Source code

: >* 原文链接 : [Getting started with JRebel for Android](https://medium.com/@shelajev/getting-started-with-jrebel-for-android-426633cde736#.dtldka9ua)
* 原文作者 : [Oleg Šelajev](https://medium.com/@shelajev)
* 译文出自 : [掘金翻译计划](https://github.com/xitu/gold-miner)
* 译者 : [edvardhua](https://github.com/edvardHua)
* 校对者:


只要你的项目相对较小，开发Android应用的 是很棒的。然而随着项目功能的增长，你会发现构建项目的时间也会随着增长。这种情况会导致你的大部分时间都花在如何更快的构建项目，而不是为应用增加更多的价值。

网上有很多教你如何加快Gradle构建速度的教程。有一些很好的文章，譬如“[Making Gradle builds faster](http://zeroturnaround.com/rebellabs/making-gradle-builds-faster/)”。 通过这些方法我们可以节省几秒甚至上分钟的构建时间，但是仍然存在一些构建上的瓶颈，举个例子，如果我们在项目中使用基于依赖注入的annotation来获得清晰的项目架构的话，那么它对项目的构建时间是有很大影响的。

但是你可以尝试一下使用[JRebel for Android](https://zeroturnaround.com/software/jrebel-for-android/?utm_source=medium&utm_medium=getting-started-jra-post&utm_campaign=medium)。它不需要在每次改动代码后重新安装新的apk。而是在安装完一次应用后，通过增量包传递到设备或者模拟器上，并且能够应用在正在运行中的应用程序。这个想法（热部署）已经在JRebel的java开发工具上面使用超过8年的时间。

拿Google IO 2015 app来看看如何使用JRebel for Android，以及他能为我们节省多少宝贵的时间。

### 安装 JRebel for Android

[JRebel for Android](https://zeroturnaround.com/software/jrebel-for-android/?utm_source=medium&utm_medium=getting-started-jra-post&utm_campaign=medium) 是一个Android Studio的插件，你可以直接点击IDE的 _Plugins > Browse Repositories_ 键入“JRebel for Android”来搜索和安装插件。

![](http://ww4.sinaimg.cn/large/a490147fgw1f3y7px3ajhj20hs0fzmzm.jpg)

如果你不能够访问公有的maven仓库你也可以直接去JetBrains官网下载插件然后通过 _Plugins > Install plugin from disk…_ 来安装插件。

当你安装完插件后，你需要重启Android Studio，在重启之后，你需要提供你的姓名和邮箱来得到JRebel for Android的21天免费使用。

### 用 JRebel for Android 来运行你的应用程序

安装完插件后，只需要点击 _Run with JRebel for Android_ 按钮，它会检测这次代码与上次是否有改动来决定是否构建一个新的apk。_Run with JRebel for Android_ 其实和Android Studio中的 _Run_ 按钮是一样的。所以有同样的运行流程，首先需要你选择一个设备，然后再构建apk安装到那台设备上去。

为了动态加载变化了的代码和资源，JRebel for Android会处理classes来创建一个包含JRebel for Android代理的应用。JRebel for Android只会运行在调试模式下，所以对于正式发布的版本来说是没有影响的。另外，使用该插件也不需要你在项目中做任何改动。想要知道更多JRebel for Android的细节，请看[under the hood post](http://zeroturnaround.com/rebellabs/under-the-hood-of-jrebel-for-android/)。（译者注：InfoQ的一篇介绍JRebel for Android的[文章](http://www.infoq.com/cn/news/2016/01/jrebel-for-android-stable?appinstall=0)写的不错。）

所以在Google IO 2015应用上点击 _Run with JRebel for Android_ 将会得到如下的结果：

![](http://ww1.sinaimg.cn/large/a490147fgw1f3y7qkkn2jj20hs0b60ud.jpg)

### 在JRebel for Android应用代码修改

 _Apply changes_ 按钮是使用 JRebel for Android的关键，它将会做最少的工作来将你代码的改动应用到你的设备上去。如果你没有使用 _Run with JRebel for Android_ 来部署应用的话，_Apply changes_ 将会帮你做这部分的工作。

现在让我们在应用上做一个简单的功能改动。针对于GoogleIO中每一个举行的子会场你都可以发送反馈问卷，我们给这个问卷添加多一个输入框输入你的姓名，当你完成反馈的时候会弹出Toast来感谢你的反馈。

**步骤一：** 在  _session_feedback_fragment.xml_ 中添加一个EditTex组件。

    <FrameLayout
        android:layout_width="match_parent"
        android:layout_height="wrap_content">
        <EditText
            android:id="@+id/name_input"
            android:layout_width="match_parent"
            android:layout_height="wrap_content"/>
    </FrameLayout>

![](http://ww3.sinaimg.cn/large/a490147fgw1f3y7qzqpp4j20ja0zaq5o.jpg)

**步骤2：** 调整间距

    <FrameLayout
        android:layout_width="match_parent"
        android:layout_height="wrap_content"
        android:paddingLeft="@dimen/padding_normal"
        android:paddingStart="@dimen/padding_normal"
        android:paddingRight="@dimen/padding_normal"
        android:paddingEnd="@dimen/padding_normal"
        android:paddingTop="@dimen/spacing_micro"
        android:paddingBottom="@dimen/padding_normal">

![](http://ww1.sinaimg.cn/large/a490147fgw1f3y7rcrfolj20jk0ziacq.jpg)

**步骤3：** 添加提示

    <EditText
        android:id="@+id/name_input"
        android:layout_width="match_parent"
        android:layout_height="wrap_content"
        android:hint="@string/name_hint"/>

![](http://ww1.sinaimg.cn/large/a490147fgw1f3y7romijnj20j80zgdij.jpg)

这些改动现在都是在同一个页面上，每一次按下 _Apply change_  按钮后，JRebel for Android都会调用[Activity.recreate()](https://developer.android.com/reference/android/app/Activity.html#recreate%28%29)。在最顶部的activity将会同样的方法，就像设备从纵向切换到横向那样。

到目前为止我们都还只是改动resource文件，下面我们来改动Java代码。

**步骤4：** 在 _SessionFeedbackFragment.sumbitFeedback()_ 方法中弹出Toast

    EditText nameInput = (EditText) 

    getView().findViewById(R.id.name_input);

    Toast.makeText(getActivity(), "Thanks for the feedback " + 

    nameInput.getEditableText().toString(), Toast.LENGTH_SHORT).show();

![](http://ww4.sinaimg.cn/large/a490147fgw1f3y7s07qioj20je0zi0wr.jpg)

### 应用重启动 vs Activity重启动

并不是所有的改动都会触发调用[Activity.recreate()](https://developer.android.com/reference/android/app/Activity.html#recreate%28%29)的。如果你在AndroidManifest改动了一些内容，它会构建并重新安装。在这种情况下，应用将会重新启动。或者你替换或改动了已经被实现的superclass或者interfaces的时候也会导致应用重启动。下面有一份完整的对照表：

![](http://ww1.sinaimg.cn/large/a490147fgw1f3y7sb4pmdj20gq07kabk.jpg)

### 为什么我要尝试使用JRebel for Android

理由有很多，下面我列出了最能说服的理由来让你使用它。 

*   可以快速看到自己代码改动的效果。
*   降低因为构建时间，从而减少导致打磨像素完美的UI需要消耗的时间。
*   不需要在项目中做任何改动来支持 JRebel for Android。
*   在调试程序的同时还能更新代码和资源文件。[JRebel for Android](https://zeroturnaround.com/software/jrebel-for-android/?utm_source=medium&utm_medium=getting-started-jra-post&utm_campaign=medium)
——
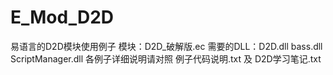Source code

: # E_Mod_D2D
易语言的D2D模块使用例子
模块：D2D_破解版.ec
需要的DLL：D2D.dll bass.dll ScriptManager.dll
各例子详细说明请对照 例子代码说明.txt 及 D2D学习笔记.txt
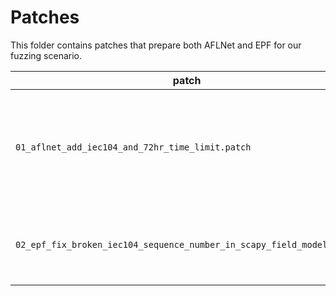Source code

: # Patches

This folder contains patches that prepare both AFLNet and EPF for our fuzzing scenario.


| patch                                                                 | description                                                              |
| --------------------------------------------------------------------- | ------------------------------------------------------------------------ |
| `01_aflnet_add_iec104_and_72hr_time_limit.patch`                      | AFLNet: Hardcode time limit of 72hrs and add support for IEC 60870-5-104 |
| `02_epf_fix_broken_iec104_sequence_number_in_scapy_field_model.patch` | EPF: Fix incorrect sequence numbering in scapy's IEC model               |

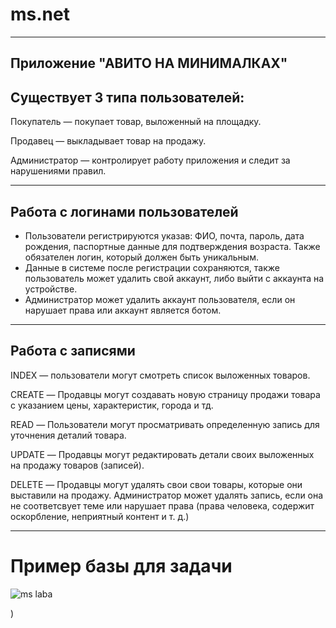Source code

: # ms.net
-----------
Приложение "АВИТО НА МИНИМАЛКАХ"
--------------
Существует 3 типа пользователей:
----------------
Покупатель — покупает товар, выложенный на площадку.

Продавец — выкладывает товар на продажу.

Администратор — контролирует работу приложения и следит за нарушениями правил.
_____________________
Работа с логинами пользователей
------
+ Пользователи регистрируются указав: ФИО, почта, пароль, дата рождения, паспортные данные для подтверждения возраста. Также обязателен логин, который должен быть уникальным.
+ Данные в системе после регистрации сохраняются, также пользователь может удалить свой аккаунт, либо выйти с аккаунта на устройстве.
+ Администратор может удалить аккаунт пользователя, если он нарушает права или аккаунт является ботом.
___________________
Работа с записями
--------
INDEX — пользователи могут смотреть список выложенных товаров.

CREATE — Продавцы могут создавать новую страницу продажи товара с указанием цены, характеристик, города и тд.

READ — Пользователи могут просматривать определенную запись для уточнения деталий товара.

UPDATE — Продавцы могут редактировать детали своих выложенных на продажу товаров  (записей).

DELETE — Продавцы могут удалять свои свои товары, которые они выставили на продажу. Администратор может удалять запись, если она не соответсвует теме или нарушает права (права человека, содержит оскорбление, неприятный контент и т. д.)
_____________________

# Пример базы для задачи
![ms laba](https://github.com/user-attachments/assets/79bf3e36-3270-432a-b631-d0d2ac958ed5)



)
——
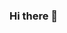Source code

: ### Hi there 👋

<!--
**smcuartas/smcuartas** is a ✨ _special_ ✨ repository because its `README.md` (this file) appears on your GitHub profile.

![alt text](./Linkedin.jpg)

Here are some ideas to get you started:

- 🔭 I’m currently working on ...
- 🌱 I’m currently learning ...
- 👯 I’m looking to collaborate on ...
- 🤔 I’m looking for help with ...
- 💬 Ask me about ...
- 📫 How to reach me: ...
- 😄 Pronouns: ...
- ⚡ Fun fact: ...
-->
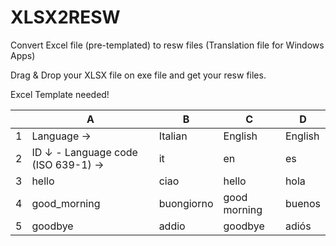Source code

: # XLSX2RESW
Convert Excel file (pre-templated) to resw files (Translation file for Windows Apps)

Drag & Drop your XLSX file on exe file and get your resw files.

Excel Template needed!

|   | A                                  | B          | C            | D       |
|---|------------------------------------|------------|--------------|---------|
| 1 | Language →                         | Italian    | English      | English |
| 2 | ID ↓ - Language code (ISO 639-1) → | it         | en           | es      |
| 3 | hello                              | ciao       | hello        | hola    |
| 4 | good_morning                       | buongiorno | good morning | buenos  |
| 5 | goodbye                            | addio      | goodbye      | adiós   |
——
**Your task:**
Return each line from the data where the string "currently" can be found.

**Reply to the task:**
- 🔭 I’m currently working on ...
- 🌱 I’m currently learning ...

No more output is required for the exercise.